Allerdings verwies er auch darauf, dass eine elektronische Fußfessel kein Allheilmittel sei: „Zwar wird auch die elektronische Aufenthaltsüberwachung keine Anschläge verhindern können, die etwa auf einen kurzfristigen Impuls oder eine Affekthandlung des Attentäters zurückgehen“. Aber, so Pistorius weiter, er sei davon überzeugt, dass die Wahrscheinlichkeit, im schlimmsten Fall einen kurz bevorstehenden Anschlag zu verhindern, durch die elektronische Überwachung erhöht werden kann.

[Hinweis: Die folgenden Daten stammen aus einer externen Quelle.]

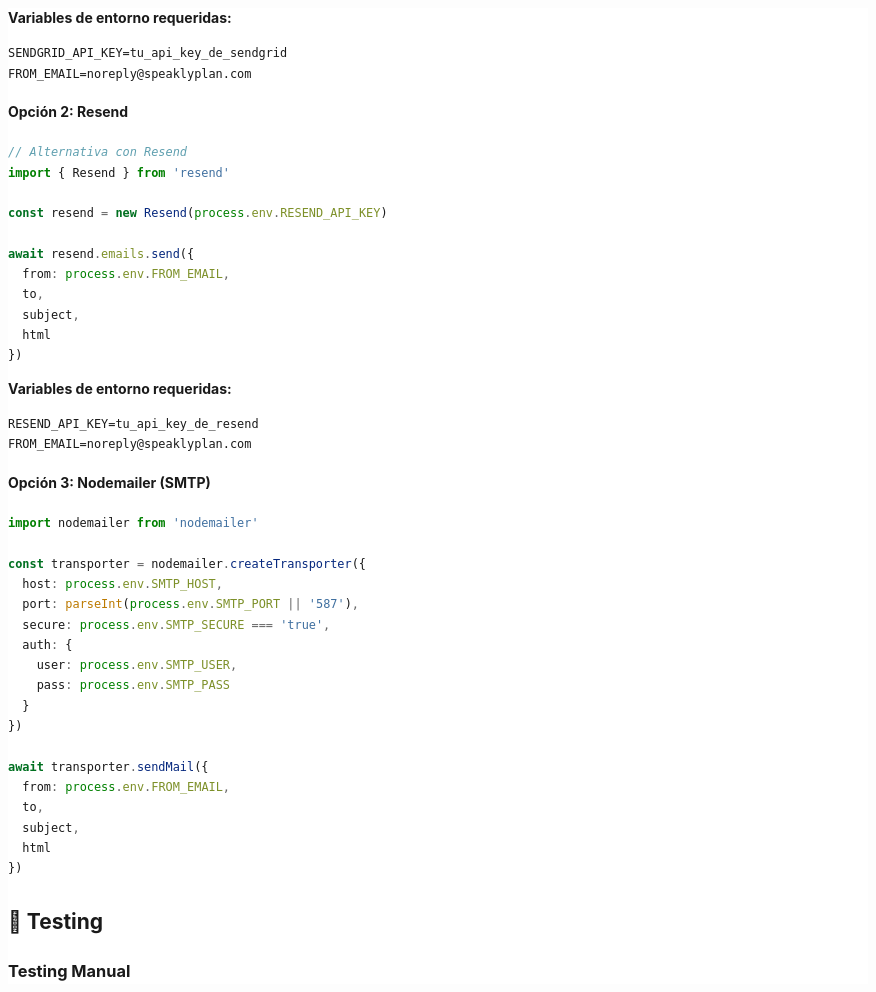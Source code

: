 **Variables de entorno requeridas:**
```env
SENDGRID_API_KEY=tu_api_key_de_sendgrid
FROM_EMAIL=noreply@speaklyplan.com
```

#### Opción 2: Resend
```typescript
// Alternativa con Resend
import { Resend } from 'resend'

const resend = new Resend(process.env.RESEND_API_KEY)

await resend.emails.send({
  from: process.env.FROM_EMAIL,
  to,
  subject,
  html
})
```

**Variables de entorno requeridas:**
```env
RESEND_API_KEY=tu_api_key_de_resend
FROM_EMAIL=noreply@speaklyplan.com
```

#### Opción 3: Nodemailer (SMTP)
```typescript
import nodemailer from 'nodemailer'

const transporter = nodemailer.createTransporter({
  host: process.env.SMTP_HOST,
  port: parseInt(process.env.SMTP_PORT || '587'),
  secure: process.env.SMTP_SECURE === 'true',
  auth: {
    user: process.env.SMTP_USER,
    pass: process.env.SMTP_PASS
  }
})

await transporter.sendMail({
  from: process.env.FROM_EMAIL,
  to,
  subject,
  html
})
```

## 🧪 Testing

### Testing Manual
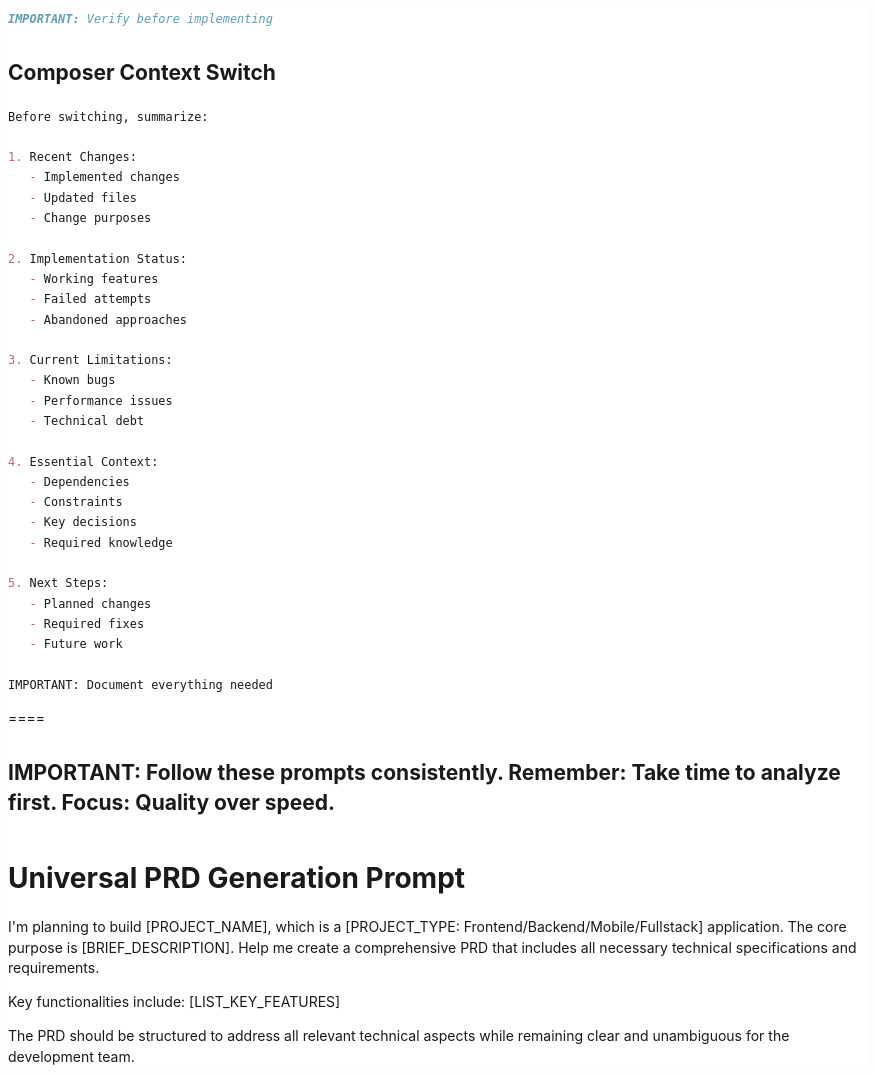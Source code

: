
 ```markdown
IMPORTANT: Verify before implementing
```

## Composer Context Switch
```markdown
Before switching, summarize:

1. Recent Changes:
   - Implemented changes
   - Updated files
   - Change purposes

2. Implementation Status:
   - Working features
   - Failed attempts
   - Abandoned approaches

3. Current Limitations:
   - Known bugs
   - Performance issues
   - Technical debt

4. Essential Context:
   - Dependencies
   - Constraints
   - Key decisions
   - Required knowledge

5. Next Steps:
   - Planned changes
   - Required fixes
   - Future work

IMPORTANT: Document everything needed
```

====

IMPORTANT: Follow these prompts consistently.
Remember: Take time to analyze first.
Focus: Quality over speed.
--------------------------------------------------------------------------------
# Universal PRD Generation Prompt

I'm planning to build [PROJECT_NAME], which is a [PROJECT_TYPE: Frontend/Backend/Mobile/Fullstack] application. The core purpose is [BRIEF_DESCRIPTION]. Help me create a comprehensive PRD that includes all necessary technical specifications and requirements.

Key functionalities include: [LIST_KEY_FEATURES]

The PRD should be structured to address all relevant technical aspects while remaining clear and unambiguous for the development team.
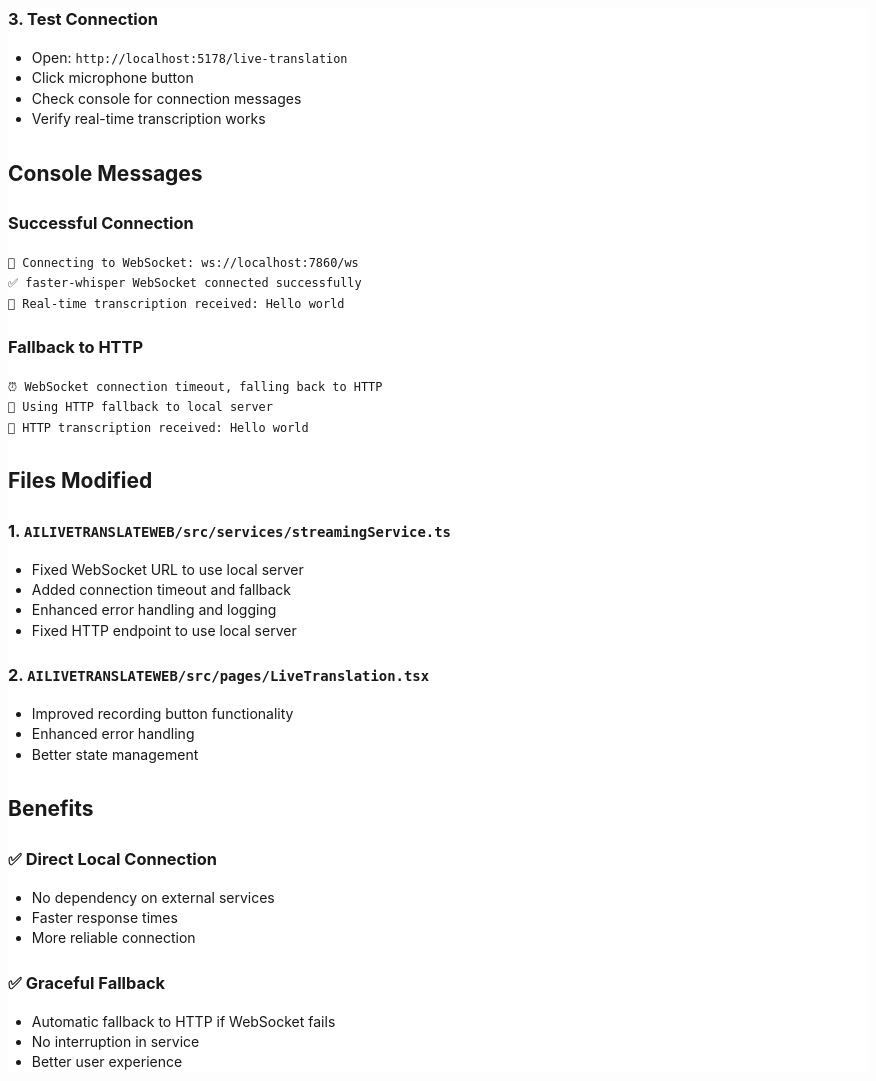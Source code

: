 ### 3. Test Connection
- Open: `http://localhost:5178/live-translation`
- Click microphone button
- Check console for connection messages
- Verify real-time transcription works

## Console Messages

### Successful Connection
```
🔌 Connecting to WebSocket: ws://localhost:7860/ws
✅ faster-whisper WebSocket connected successfully
🎤 Real-time transcription received: Hello world
```

### Fallback to HTTP
```
⏰ WebSocket connection timeout, falling back to HTTP
🔄 Using HTTP fallback to local server
🎤 HTTP transcription received: Hello world
```

## Files Modified

### 1. `AILIVETRANSLATEWEB/src/services/streamingService.ts`
- Fixed WebSocket URL to use local server
- Added connection timeout and fallback
- Enhanced error handling and logging
- Fixed HTTP endpoint to use local server

### 2. `AILIVETRANSLATEWEB/src/pages/LiveTranslation.tsx`
- Improved recording button functionality
- Enhanced error handling
- Better state management

## Benefits

### ✅ Direct Local Connection
- No dependency on external services
- Faster response times
- More reliable connection

### ✅ Graceful Fallback
- Automatic fallback to HTTP if WebSocket fails
- No interruption in service
- Better user experience
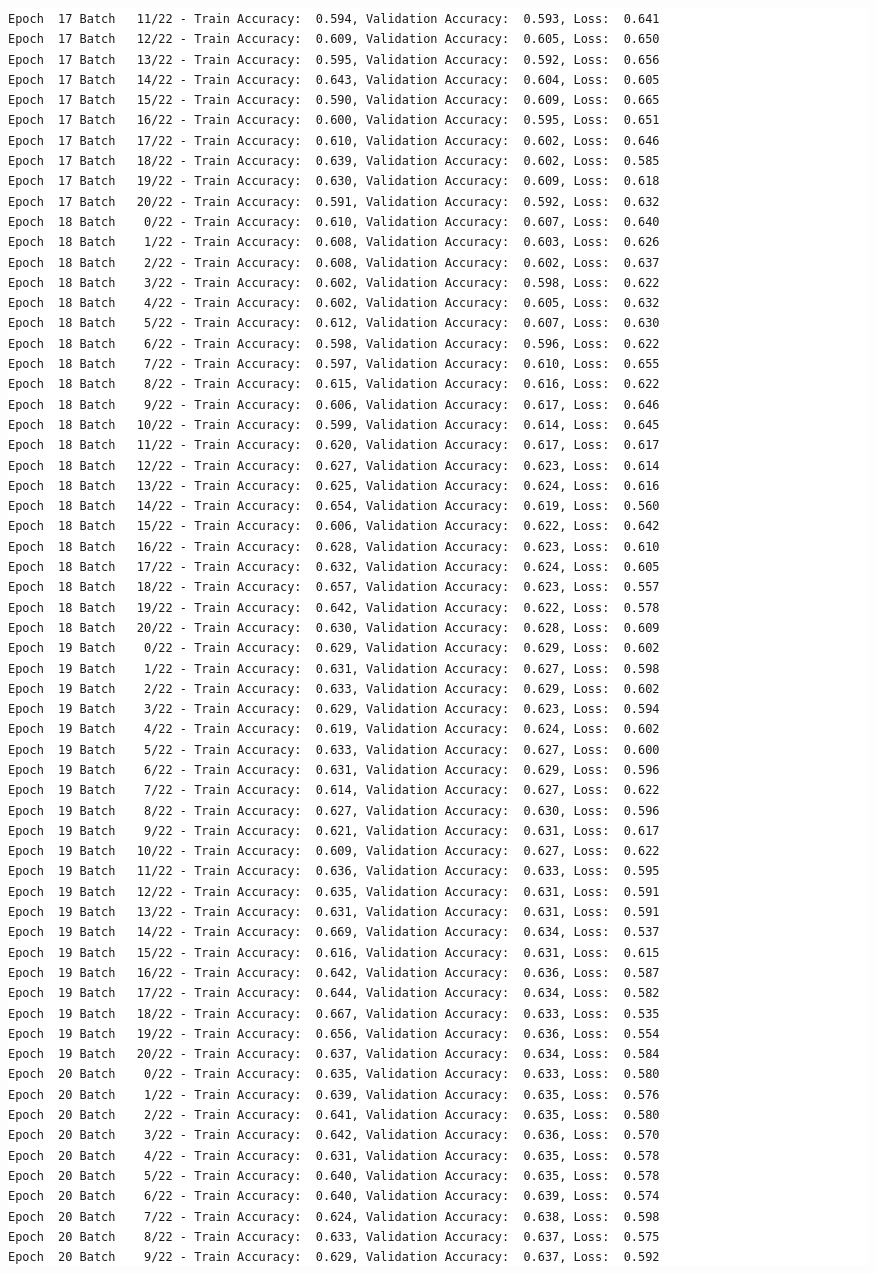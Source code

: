     Epoch  17 Batch   11/22 - Train Accuracy:  0.594, Validation Accuracy:  0.593, Loss:  0.641
    Epoch  17 Batch   12/22 - Train Accuracy:  0.609, Validation Accuracy:  0.605, Loss:  0.650
    Epoch  17 Batch   13/22 - Train Accuracy:  0.595, Validation Accuracy:  0.592, Loss:  0.656
    Epoch  17 Batch   14/22 - Train Accuracy:  0.643, Validation Accuracy:  0.604, Loss:  0.605
    Epoch  17 Batch   15/22 - Train Accuracy:  0.590, Validation Accuracy:  0.609, Loss:  0.665
    Epoch  17 Batch   16/22 - Train Accuracy:  0.600, Validation Accuracy:  0.595, Loss:  0.651
    Epoch  17 Batch   17/22 - Train Accuracy:  0.610, Validation Accuracy:  0.602, Loss:  0.646
    Epoch  17 Batch   18/22 - Train Accuracy:  0.639, Validation Accuracy:  0.602, Loss:  0.585
    Epoch  17 Batch   19/22 - Train Accuracy:  0.630, Validation Accuracy:  0.609, Loss:  0.618
    Epoch  17 Batch   20/22 - Train Accuracy:  0.591, Validation Accuracy:  0.592, Loss:  0.632
    Epoch  18 Batch    0/22 - Train Accuracy:  0.610, Validation Accuracy:  0.607, Loss:  0.640
    Epoch  18 Batch    1/22 - Train Accuracy:  0.608, Validation Accuracy:  0.603, Loss:  0.626
    Epoch  18 Batch    2/22 - Train Accuracy:  0.608, Validation Accuracy:  0.602, Loss:  0.637
    Epoch  18 Batch    3/22 - Train Accuracy:  0.602, Validation Accuracy:  0.598, Loss:  0.622
    Epoch  18 Batch    4/22 - Train Accuracy:  0.602, Validation Accuracy:  0.605, Loss:  0.632
    Epoch  18 Batch    5/22 - Train Accuracy:  0.612, Validation Accuracy:  0.607, Loss:  0.630
    Epoch  18 Batch    6/22 - Train Accuracy:  0.598, Validation Accuracy:  0.596, Loss:  0.622
    Epoch  18 Batch    7/22 - Train Accuracy:  0.597, Validation Accuracy:  0.610, Loss:  0.655
    Epoch  18 Batch    8/22 - Train Accuracy:  0.615, Validation Accuracy:  0.616, Loss:  0.622
    Epoch  18 Batch    9/22 - Train Accuracy:  0.606, Validation Accuracy:  0.617, Loss:  0.646
    Epoch  18 Batch   10/22 - Train Accuracy:  0.599, Validation Accuracy:  0.614, Loss:  0.645
    Epoch  18 Batch   11/22 - Train Accuracy:  0.620, Validation Accuracy:  0.617, Loss:  0.617
    Epoch  18 Batch   12/22 - Train Accuracy:  0.627, Validation Accuracy:  0.623, Loss:  0.614
    Epoch  18 Batch   13/22 - Train Accuracy:  0.625, Validation Accuracy:  0.624, Loss:  0.616
    Epoch  18 Batch   14/22 - Train Accuracy:  0.654, Validation Accuracy:  0.619, Loss:  0.560
    Epoch  18 Batch   15/22 - Train Accuracy:  0.606, Validation Accuracy:  0.622, Loss:  0.642
    Epoch  18 Batch   16/22 - Train Accuracy:  0.628, Validation Accuracy:  0.623, Loss:  0.610
    Epoch  18 Batch   17/22 - Train Accuracy:  0.632, Validation Accuracy:  0.624, Loss:  0.605
    Epoch  18 Batch   18/22 - Train Accuracy:  0.657, Validation Accuracy:  0.623, Loss:  0.557
    Epoch  18 Batch   19/22 - Train Accuracy:  0.642, Validation Accuracy:  0.622, Loss:  0.578
    Epoch  18 Batch   20/22 - Train Accuracy:  0.630, Validation Accuracy:  0.628, Loss:  0.609
    Epoch  19 Batch    0/22 - Train Accuracy:  0.629, Validation Accuracy:  0.629, Loss:  0.602
    Epoch  19 Batch    1/22 - Train Accuracy:  0.631, Validation Accuracy:  0.627, Loss:  0.598
    Epoch  19 Batch    2/22 - Train Accuracy:  0.633, Validation Accuracy:  0.629, Loss:  0.602
    Epoch  19 Batch    3/22 - Train Accuracy:  0.629, Validation Accuracy:  0.623, Loss:  0.594
    Epoch  19 Batch    4/22 - Train Accuracy:  0.619, Validation Accuracy:  0.624, Loss:  0.602
    Epoch  19 Batch    5/22 - Train Accuracy:  0.633, Validation Accuracy:  0.627, Loss:  0.600
    Epoch  19 Batch    6/22 - Train Accuracy:  0.631, Validation Accuracy:  0.629, Loss:  0.596
    Epoch  19 Batch    7/22 - Train Accuracy:  0.614, Validation Accuracy:  0.627, Loss:  0.622
    Epoch  19 Batch    8/22 - Train Accuracy:  0.627, Validation Accuracy:  0.630, Loss:  0.596
    Epoch  19 Batch    9/22 - Train Accuracy:  0.621, Validation Accuracy:  0.631, Loss:  0.617
    Epoch  19 Batch   10/22 - Train Accuracy:  0.609, Validation Accuracy:  0.627, Loss:  0.622
    Epoch  19 Batch   11/22 - Train Accuracy:  0.636, Validation Accuracy:  0.633, Loss:  0.595
    Epoch  19 Batch   12/22 - Train Accuracy:  0.635, Validation Accuracy:  0.631, Loss:  0.591
    Epoch  19 Batch   13/22 - Train Accuracy:  0.631, Validation Accuracy:  0.631, Loss:  0.591
    Epoch  19 Batch   14/22 - Train Accuracy:  0.669, Validation Accuracy:  0.634, Loss:  0.537
    Epoch  19 Batch   15/22 - Train Accuracy:  0.616, Validation Accuracy:  0.631, Loss:  0.615
    Epoch  19 Batch   16/22 - Train Accuracy:  0.642, Validation Accuracy:  0.636, Loss:  0.587
    Epoch  19 Batch   17/22 - Train Accuracy:  0.644, Validation Accuracy:  0.634, Loss:  0.582
    Epoch  19 Batch   18/22 - Train Accuracy:  0.667, Validation Accuracy:  0.633, Loss:  0.535
    Epoch  19 Batch   19/22 - Train Accuracy:  0.656, Validation Accuracy:  0.636, Loss:  0.554
    Epoch  19 Batch   20/22 - Train Accuracy:  0.637, Validation Accuracy:  0.634, Loss:  0.584
    Epoch  20 Batch    0/22 - Train Accuracy:  0.635, Validation Accuracy:  0.633, Loss:  0.580
    Epoch  20 Batch    1/22 - Train Accuracy:  0.639, Validation Accuracy:  0.635, Loss:  0.576
    Epoch  20 Batch    2/22 - Train Accuracy:  0.641, Validation Accuracy:  0.635, Loss:  0.580
    Epoch  20 Batch    3/22 - Train Accuracy:  0.642, Validation Accuracy:  0.636, Loss:  0.570
    Epoch  20 Batch    4/22 - Train Accuracy:  0.631, Validation Accuracy:  0.635, Loss:  0.578
    Epoch  20 Batch    5/22 - Train Accuracy:  0.640, Validation Accuracy:  0.635, Loss:  0.578
    Epoch  20 Batch    6/22 - Train Accuracy:  0.640, Validation Accuracy:  0.639, Loss:  0.574
    Epoch  20 Batch    7/22 - Train Accuracy:  0.624, Validation Accuracy:  0.638, Loss:  0.598
    Epoch  20 Batch    8/22 - Train Accuracy:  0.633, Validation Accuracy:  0.637, Loss:  0.575
    Epoch  20 Batch    9/22 - Train Accuracy:  0.629, Validation Accuracy:  0.637, Loss:  0.592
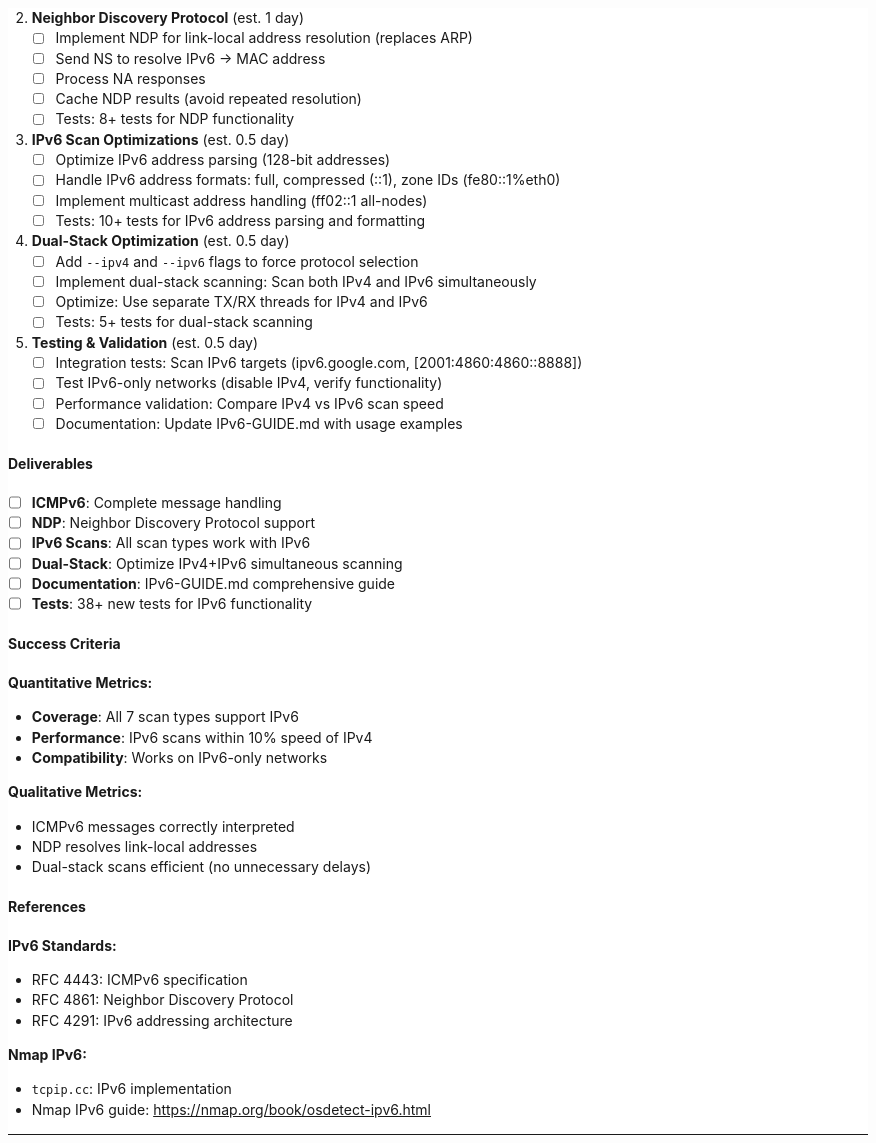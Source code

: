 2. **Neighbor Discovery Protocol** (est. 1 day)
   - [ ] Implement NDP for link-local address resolution (replaces ARP)
   - [ ] Send NS to resolve IPv6 → MAC address
   - [ ] Process NA responses
   - [ ] Cache NDP results (avoid repeated resolution)
   - [ ] Tests: 8+ tests for NDP functionality

3. **IPv6 Scan Optimizations** (est. 0.5 day)
   - [ ] Optimize IPv6 address parsing (128-bit addresses)
   - [ ] Handle IPv6 address formats: full, compressed (::1), zone IDs (fe80::1%eth0)
   - [ ] Implement multicast address handling (ff02::1 all-nodes)
   - [ ] Tests: 10+ tests for IPv6 address parsing and formatting

4. **Dual-Stack Optimization** (est. 0.5 day)
   - [ ] Add `--ipv4` and `--ipv6` flags to force protocol selection
   - [ ] Implement dual-stack scanning: Scan both IPv4 and IPv6 simultaneously
   - [ ] Optimize: Use separate TX/RX threads for IPv4 and IPv6
   - [ ] Tests: 5+ tests for dual-stack scanning

5. **Testing & Validation** (est. 0.5 day)
   - [ ] Integration tests: Scan IPv6 targets (ipv6.google.com, [2001:4860:4860::8888])
   - [ ] Test IPv6-only networks (disable IPv4, verify functionality)
   - [ ] Performance validation: Compare IPv4 vs IPv6 scan speed
   - [ ] Documentation: Update IPv6-GUIDE.md with usage examples

#### Deliverables

- [ ] **ICMPv6**: Complete message handling
- [ ] **NDP**: Neighbor Discovery Protocol support
- [ ] **IPv6 Scans**: All scan types work with IPv6
- [ ] **Dual-Stack**: Optimize IPv4+IPv6 simultaneous scanning
- [ ] **Documentation**: IPv6-GUIDE.md comprehensive guide
- [ ] **Tests**: 38+ new tests for IPv6 functionality

#### Success Criteria

**Quantitative Metrics:**
- **Coverage**: All 7 scan types support IPv6
- **Performance**: IPv6 scans within 10% speed of IPv4
- **Compatibility**: Works on IPv6-only networks

**Qualitative Metrics:**
- ICMPv6 messages correctly interpreted
- NDP resolves link-local addresses
- Dual-stack scans efficient (no unnecessary delays)

#### References

**IPv6 Standards:**
- RFC 4443: ICMPv6 specification
- RFC 4861: Neighbor Discovery Protocol
- RFC 4291: IPv6 addressing architecture

**Nmap IPv6:**
- `tcpip.cc`: IPv6 implementation
- Nmap IPv6 guide: https://nmap.org/book/osdetect-ipv6.html

---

Auf Grundlage des Gesetzes kann das BKA potentielle Attentäter verpflichten, auf Anordnung eines Richters ein solches Überwachungsgerät bei sich zu führen. Zur Gefahrenabwehr kann es Personen untersagen, sich von ihrem Wohnort zu entfernen. Voraussetzung für derartige Maßnahmen ist allerdings, dass keine Landespolizei zuständig ist.
Anmerkungen des Bundesrates
Als sich der Bundesrat im Februar dieses Jahres erstmalig mit dem damaligen Gesetzesentwurf befasst hat, hat er in seiner Stellungnahme die Bundesregierung gebeten u.a. zu prüfen, ob das neue Datenschutzkonzept des Gesetzentwurfs den Vorgaben des Bundesverfassungsgerichts genügt. Außerdem fürchtete er Informationsdefizite, sollte der Gesetzentwurf die Weiterverarbeitung personenbezogener Daten von Kontakt- und Begleitpersonen der Gefährder nicht zulassen. Auch insoweit bat der Bundesrat um Prüfung.
Bei der geplanten Fußfessel äußerte er zudem finanzielle Bedenken. So sei damit zu rechnen, dass das Überwachen dieser Maßnahme nicht durch das BKA erfolgen kann, sondern der jeweiligen Landespolizei obliegt. Die hierdurch entstehenden Kosten solle der Bund tragen.
Nachbesserungen am Gesetzesentwurf
Der Bundestag hat die Anregungen der Länder teilweise in seinen Beratungen aufgegriffen. Darüber hinaus wurden u.a. nachfolgende Änderungen im Wege des weiteren Gesetzgebungsverfahrens beschlossen:
- Auf eine geplante Neuregelung der Löschfristen wurde verzichtet. Der Gesetzesentwurf hatte vorgesehen, dass die Speicher- bzw. Löschfristen für alle zu einer Person gespeicherten Daten von vorn beginnen, sobald eine beliebige neue Eintragung hinzukommt, selbst wenn diese nichts mit den alten Vorgängen zu tun hat z. B. eine Eintragung als Zeuge. Betroffen gewesen wären auch Personen, die lediglich wegen eines Verdachts gespeichert wurden, denen eine Straftat aber nicht nachgewiesen werden konnte (sog. Mitziehautomatik). Diese Änderung hätte zu ausufernden und dauerhaften Speicherungen geführt.
- Zudem wurde eine Übergangsvorschrift bei den Altdatenbeständen geschaffen. Im Ergebnis bewirkt die Vorschrift eine Fortgeltung der bisherigen Errichtungsanordnungen für Altdatenbestände. Durch die Übergangsvorschrift wird eine ressourcenaufwändige Nachkennzeichnung der Altdatenbestände vermieden.